In this way, in the eddy current type retarder 31 according to the second embodiment of the present invention, the current of the stator coil 35 for forming the magnetic field is controlled by the control signal from the microcomputer 16 constituting the constant speed traveling device. This retarder 31 generates a braking force, especially when descending a slope, and prevents the actual vehicle speed from becoming higher than the set vehicle speed. Therefore, according to such a configuration, it is possible to improve the controllability of the constant speed traveling device, especially on a downhill road.

Effects of the Invention As described above, according to the present invention, the constant speed traveling device connected to the retarder maintains the vehicle speed at a constant speed by controlling the amount of fuel supplied to the engine on the speed increasing side. At the same time, on the deceleration side, the computer of the constant speed traveling device performs the control function by controlling the current flowing through the coil that constitutes the retarder, and the constant speed traveling device accelerates. The side and deceleration side each have control functions. Therefore, the control range of the constant speed traveling device becomes wider.

In particular, according to the present invention, a retarder is connected to a constant speed traveling device, and control is performed using the braking force of this retarder on the deceleration side. Therefore, this is very advantageous when a higher braking force than that of the engine brake is required, and for example, the vehicle can run at a constant speed even when going downhill, which improves the controllability of the constant speed running system. will be enhanced.

Moreover, since the speed increasing and decelerating sides are controlled by a common computer to keep the vehicle speed constant, it is not possible to perform unified control on the speed increasing and decelerating sides. This makes it possible to achieve a constant speed traveling device that can perform comprehensive control over a wide range of vehicle speeds.
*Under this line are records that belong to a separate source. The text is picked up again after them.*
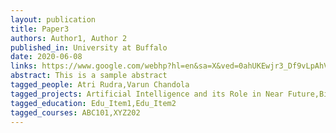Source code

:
 ```yaml
---
layout: publication
title: Paper3
authors: Author1, Author 2
published_in: University at Buffalo
date: 2020-06-08
links: https://www.google.com/webhp?hl=en&sa=X&ved=0ahUKEwjr3_Df9vLpAhVTCc0KHRlIAkgQPAgH,http://www.buffalo.edu/,https://github.com/
abstract: This is a sample abstract
tagged_people: Atri Rudra,Varun Chandola
tagged_projects: Artificial Intelligence and its Role in Near Future,Bias in NLP
tagged_education: Edu_Item1,Edu_Item2
tagged_courses: ABC101,XYZ202
---
```

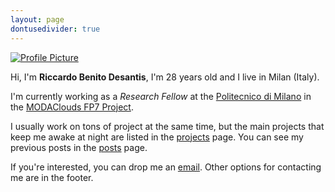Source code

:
 ```yaml
---
layout: page
dontusedivider: true
---
```

<a href="{{ site.baseurl }}/assets/picture.jpg" data-lightbox="picture" data-title="Profile Picture">
  <img src="{{ site.baseurl }}/assets/picture.jpg" title="Profile Picture" class="profile">
</a>

Hi, I'm **Riccardo Benito Desantis**, I'm 28 years old and I live in Milan (Italy).

I'm currently working as a *Research Fellow* at the [Politecnico di Milano][polimi] in the [MODAClouds FP7 Project][modaclouds].

I usually work on tons of project at the same time, but the main projects that keep me awake at night are listed in the [projects][projects] page. You can see my previous posts in the [posts][posts] page.

If you're interested, you can drop me an [email][email]. Other options for contacting me are in the footer.

[polimi]: http://www.polimi.it
[modaclouds]: http://www.modaclouds.eu
[projects]: projects/
[posts]: posts/
[email]: mailto:effetti@gmail.com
Moreover, since the control on the deceleration side uses a computer to control the current flowing through the coil that adjusts the braking force of the retarder, the control on the deceleration side can be easily performed by the computer and the response is improved. This makes it possible to improve the controllability of the constant speed traveling device.

[Brief explanation of drawings]

Fig. 1 is a side view of essential parts of an engine equipped with a retarder according to a first embodiment of the present invention, Fig. 2 is an external perspective view showing the retarder installed in this engine, and Fig. 3 is a view of the retarder. Main parts enlarged front view,
Fig. 4 is a circuit diagram for controlling the field current of this retarder, Fig. 5 is a block diagram showing the operation of the constant speed traveling device connected to this retarder, Fig. 6 is the same flowchart, and Fig. 7 is FIG. 8 is a side view of a main part of an engine equipped with a retarder according to a second embodiment of the present invention, and is a circuit diagram for controlling the current of the stator coil of this retarder. 4... Flywheel, 7... Inductor magnetic pole, 9
...Pole core, 11...Armature coil, 12...
...Field coil, 13...Controller, 15...
Load resistance, 16...Microcomputer, 19
... Actuator, 20 ... Load lever, 2
1...Fuel injection pump, 24...Vehicle speed sensor, 2
5...Transistor, 31...Eddy current retarder, 33...Disk, 35...Stator coil.

Claims (1)

[Claims] 1. In a retarder for applying braking force to an automobile, this retarder is connected to a constant speed traveling device, and a computer of the constant speed traveling device supplies fuel to the engine so that the vehicle speed is constant. In addition, the computer controls the current flowing through a coil that adjusts the braking force of the retarder, so that the braking force of the retarder during deceleration is controlled by the constant speed traveling device. A retarder for an automobile, characterized in that the constant speed traveling device has a control function on an acceleration side and a deceleration side, respectively.